Missing incoming UDP packets

The problem is that with MTD devices (we build openthread only with MTD mode for now), the radio will enter a sleep mode after transmission, rather than go into RX mode.
As a result, incoming packets might get missed.

  • Proposed solution: enable rx_when_idle = true.
  • Implemented by the updated 802.15.4 driver: Yes

UPDATE: Confirmed partially.

ESP-IDF actually, does the same, unconditionally.

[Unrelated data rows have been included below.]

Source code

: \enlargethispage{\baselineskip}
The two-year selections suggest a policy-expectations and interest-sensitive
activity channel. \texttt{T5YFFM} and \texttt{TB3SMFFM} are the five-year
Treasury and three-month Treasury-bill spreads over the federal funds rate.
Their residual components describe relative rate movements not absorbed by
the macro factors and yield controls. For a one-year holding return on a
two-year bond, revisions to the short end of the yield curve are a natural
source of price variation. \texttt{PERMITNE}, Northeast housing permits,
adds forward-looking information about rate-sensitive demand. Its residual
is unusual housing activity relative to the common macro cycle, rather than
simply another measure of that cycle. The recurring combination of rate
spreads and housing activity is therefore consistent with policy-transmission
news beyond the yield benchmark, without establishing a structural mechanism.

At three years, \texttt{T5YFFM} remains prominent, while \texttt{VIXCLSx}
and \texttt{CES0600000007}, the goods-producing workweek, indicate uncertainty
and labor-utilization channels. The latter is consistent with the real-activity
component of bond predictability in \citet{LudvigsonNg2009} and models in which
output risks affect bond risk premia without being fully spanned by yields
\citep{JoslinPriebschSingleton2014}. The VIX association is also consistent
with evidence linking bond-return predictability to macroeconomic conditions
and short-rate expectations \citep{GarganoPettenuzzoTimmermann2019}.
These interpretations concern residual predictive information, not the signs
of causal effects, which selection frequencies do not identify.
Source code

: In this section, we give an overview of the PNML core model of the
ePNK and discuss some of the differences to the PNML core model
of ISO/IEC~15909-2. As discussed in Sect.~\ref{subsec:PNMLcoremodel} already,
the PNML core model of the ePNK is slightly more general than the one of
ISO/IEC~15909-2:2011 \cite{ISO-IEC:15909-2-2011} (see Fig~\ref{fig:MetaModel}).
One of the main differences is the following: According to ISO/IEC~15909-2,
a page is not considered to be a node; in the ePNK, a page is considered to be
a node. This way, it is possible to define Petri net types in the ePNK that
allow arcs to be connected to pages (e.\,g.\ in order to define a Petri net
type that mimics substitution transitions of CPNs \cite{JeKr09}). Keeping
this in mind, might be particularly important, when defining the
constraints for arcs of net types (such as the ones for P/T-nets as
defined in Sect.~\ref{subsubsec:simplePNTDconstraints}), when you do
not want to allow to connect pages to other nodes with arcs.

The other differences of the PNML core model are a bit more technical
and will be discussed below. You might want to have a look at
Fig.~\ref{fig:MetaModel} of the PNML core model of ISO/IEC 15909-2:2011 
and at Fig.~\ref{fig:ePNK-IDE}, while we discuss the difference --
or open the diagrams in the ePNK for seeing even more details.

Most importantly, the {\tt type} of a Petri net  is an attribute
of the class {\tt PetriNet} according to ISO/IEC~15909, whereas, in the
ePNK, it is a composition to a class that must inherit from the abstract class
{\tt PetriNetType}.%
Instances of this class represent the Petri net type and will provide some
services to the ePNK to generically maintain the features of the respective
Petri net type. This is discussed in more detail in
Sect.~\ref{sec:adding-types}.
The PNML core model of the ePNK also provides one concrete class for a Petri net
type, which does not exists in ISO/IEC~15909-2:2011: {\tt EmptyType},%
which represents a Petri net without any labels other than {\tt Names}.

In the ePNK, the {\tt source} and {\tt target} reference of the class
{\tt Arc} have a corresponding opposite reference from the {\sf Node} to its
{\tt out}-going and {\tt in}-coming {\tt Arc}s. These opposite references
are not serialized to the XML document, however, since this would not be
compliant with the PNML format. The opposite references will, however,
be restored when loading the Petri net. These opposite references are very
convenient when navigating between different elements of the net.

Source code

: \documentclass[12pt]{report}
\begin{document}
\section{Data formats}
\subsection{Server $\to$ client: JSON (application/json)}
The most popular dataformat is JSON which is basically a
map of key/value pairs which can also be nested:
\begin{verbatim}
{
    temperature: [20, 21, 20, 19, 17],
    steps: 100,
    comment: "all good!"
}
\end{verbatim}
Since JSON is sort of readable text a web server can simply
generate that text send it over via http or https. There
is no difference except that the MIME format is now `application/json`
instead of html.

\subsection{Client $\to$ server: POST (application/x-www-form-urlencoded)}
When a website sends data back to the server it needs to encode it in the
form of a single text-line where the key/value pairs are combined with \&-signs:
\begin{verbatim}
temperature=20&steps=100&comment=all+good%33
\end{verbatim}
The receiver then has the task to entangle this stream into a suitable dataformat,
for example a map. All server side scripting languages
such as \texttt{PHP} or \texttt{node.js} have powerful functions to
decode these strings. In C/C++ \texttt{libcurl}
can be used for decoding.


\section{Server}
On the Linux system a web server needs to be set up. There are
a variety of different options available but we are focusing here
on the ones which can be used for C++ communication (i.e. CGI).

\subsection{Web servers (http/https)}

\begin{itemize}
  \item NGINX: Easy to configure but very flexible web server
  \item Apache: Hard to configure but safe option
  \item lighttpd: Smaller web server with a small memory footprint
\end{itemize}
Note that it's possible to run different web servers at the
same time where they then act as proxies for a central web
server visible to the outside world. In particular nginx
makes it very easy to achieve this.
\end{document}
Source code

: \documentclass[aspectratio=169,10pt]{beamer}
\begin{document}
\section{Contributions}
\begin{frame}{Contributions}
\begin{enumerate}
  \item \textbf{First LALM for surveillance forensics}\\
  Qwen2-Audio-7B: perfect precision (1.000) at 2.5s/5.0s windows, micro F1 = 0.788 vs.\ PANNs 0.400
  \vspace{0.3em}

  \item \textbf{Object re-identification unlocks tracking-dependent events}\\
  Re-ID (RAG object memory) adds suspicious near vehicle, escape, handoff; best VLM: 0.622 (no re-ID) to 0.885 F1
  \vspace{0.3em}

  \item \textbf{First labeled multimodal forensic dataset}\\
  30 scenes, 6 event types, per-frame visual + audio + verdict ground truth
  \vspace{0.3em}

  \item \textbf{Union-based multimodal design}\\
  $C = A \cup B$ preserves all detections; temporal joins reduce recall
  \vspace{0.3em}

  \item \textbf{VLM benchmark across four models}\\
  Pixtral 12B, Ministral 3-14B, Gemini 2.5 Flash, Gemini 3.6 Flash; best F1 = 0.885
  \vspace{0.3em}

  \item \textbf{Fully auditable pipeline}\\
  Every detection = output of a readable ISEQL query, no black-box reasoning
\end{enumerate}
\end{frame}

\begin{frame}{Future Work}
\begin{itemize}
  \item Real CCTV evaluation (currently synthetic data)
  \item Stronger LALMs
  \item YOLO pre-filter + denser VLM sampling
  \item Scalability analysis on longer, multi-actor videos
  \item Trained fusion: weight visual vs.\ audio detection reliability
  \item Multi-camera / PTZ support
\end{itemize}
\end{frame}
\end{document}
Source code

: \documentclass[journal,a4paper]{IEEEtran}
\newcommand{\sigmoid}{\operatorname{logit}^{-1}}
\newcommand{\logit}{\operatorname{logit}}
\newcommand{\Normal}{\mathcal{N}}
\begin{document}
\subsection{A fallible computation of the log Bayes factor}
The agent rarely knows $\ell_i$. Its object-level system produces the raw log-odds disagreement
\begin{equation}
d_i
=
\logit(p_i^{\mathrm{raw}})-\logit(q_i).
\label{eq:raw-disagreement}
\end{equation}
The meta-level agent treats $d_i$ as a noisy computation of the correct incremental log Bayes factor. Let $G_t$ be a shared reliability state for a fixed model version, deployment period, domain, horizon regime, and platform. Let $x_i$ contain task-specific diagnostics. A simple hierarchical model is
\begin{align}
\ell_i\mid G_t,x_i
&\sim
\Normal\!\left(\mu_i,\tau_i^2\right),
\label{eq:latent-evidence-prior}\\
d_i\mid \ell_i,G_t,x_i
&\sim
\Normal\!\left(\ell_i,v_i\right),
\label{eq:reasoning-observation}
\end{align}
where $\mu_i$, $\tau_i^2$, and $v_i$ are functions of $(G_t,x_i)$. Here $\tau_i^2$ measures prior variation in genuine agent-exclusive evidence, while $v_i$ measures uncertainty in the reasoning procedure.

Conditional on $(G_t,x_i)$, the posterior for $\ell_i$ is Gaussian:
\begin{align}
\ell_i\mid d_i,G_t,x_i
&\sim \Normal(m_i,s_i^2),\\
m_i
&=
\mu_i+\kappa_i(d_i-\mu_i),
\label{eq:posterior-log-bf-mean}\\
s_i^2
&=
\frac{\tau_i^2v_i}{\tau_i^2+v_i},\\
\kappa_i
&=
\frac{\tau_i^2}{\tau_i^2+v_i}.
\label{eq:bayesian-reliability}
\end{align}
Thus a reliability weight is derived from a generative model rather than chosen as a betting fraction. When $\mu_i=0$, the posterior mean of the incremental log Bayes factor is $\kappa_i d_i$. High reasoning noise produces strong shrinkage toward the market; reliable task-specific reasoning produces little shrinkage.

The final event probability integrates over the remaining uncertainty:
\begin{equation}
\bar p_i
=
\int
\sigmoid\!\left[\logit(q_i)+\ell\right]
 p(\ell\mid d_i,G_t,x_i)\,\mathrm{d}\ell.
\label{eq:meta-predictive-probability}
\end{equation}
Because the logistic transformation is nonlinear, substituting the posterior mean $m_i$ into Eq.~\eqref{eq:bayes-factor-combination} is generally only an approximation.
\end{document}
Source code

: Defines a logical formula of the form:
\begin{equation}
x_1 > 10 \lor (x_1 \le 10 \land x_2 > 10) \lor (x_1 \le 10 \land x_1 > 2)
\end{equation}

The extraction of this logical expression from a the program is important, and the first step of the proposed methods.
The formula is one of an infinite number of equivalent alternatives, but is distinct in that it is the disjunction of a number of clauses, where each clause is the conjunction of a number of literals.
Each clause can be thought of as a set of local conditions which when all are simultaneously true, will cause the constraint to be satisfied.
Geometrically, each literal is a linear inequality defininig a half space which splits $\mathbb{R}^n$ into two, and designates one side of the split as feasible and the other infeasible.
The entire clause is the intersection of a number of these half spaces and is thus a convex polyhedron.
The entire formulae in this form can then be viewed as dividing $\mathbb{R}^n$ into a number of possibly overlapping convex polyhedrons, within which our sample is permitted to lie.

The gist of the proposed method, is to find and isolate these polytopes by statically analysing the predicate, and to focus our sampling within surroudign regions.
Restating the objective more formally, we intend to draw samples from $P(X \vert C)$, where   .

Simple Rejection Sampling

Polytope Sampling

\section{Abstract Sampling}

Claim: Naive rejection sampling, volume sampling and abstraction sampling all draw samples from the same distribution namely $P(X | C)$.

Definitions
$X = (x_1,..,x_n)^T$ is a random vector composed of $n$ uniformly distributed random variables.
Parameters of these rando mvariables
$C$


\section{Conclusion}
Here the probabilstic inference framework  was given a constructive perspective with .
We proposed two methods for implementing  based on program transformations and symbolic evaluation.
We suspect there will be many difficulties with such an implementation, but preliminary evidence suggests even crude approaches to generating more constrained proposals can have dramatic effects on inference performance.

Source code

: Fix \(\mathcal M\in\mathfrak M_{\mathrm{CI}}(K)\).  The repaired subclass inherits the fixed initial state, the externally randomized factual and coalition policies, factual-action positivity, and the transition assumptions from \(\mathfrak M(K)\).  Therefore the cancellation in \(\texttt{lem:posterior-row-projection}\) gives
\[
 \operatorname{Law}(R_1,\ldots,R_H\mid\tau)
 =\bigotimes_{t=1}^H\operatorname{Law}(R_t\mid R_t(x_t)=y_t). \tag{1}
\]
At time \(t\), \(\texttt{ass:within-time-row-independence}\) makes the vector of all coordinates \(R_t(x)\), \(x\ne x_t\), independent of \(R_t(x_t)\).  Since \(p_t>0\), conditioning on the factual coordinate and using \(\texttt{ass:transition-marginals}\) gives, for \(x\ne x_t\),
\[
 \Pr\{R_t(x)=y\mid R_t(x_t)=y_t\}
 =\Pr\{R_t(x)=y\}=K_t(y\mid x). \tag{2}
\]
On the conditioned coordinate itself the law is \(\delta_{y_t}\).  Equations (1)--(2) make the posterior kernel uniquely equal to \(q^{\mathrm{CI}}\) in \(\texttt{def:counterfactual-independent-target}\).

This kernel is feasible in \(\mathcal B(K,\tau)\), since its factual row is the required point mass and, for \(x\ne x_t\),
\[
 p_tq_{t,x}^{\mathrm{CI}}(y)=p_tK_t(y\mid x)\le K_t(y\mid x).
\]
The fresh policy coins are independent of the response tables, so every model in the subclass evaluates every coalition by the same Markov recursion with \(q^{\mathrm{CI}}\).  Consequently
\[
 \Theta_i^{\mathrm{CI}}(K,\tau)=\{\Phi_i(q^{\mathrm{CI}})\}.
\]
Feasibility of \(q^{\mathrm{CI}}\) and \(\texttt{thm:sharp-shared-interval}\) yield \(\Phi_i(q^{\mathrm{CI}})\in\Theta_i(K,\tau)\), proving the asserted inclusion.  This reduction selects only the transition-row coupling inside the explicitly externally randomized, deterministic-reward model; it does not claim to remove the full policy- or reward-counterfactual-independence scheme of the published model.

UPDATE: Note that this is some sort of "logical" rx_on_when_idle = true operation!
The rx_on_when_idle = true is NEVER set into the PIB register of the radio.
It is just a software flag, which - when set to true - causes the software around the radio to "manually" switch it to RX mode - in the ISR handler itself. There is this NEXT_OPERATION(bool) macro, which is used only within the ISR and which - at the end of the ISR execution - causes the radio either to enter an RX receive mode, or not.

More findings:

  • Implemented by the updated 802.15.4 driver: Yes - for timer0; timer1 not urgent as it is only necessary for tx/rx "at that time" operations

The ESP-IDF uses two timers - timer0 and timer1

  • timer1 is used for "receive at" commands, so for now maybe less interesting
  • timer0 however, is set to fire after ~ 200ms after a TX frame is sent and if it does fire, then this is treated as "TX ACK timeout event", i.e. we have not received the ACK for a TX event. Moreover, while waiting for the TX ack frame, the driver enters an "RX_ACK" state

Moreover, auto tx-ack (i.e. sending an ACK for a received RX frame) works only for frame version 1; for newer frames, the ESP-IDF radio driver "manually" sends an ACK frame:

// auto tx ack only works for the frame with version 0b00 and 0b01

Even for the "automatic" sending of an ACK frames, this is done explicitly by setting the radio driver in state ieee802154_set_state(IEEE802154_STATE_TX_ACK); - check if we are doing this.

Ditto for getting ACKs for sent TX frames, the radio driver explicitly sets the state to
ieee802154_set_state(IEEE802154_STATE_RX_ACK); - check if we are doing this. This is the moment when timer0 is set to 200ms.

Sub-proposal
  • REJECTED - see above; all traces of this now removed from openthread

Only enable this AFTER the device had joined the Thread network. Justification here.

While I indeed do observe that the device cannot join the Thread network if rx_when_idle is - at that time - already set to true, I can't explain to myself yet how ESP-IDF does it, given that it unconditionally enables the flag already at the very beginning?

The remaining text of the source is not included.